On the two-year anniversary of the introduction of plain packaging for tobacco in Australia a study has revealed that the legislation has failed to meet its objectives.

The Tobacco Plain Packaging Act 2011 came into force in the country on December 1, 2012, banning all branding and trademarks from cigarette packets except for the brand name, which is only permitted in a standard font.

The legislation aimed to reduce smoking among young people, reduce overall smoking and increase the effectiveness of health warnings.

However, research carried out by KPMG found that youth smoking rates have increased by 36% and that illegal tobacco sales are the highest in seven years.

KPMG said illegal tobacco was up by 25% between 2012 and 2014, and that annual consumption of the illicit product had risen by 500,000kg.

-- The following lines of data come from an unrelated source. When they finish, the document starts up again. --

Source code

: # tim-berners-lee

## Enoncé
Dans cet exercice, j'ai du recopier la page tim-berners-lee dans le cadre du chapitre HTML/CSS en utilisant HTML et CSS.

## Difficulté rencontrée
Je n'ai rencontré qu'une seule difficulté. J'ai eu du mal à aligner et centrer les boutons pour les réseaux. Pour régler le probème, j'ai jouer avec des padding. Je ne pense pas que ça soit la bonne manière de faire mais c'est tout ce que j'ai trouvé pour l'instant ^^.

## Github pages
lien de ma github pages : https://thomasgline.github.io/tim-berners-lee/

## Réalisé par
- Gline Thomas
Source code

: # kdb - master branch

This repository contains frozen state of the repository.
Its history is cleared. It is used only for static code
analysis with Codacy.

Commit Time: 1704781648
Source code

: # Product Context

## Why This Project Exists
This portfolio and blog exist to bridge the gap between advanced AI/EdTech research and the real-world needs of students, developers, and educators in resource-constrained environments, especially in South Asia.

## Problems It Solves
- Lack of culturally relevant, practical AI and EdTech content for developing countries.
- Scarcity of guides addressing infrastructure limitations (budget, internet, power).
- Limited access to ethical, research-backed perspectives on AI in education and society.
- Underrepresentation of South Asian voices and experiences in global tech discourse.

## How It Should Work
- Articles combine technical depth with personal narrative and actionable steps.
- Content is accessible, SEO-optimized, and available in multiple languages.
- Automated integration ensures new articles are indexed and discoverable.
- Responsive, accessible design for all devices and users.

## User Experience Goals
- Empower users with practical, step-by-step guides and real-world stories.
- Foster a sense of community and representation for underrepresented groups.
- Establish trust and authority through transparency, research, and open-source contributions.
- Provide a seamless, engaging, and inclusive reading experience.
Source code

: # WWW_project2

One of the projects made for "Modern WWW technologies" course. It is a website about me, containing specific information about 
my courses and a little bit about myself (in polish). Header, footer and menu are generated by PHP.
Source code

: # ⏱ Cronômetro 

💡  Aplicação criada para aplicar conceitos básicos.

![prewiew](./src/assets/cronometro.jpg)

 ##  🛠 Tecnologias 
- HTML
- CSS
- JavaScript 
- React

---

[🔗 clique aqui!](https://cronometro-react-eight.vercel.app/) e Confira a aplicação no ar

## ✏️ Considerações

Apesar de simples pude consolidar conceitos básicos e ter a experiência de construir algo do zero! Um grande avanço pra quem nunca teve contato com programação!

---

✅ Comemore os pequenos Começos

Ronald Ridderbeekx, head of corporate and regulatory affairs for British American Tobacco, said: “It’s clear the experiment in Australia isn’t working: smoking rates have not been affected and the black market has grown by 25%.

“Retailers here in the UK are already under pressure from the illicit market and this would make the problem so much worse.”

Ridderbeekx called on the Government to review how existing regulation, such as the tobacco display ban that comes into full force from April 6, 2015, is working before considering the next step.

He said: “To help the economic recovery, retailers need help from the Government, not yet more cumbersome regulation.”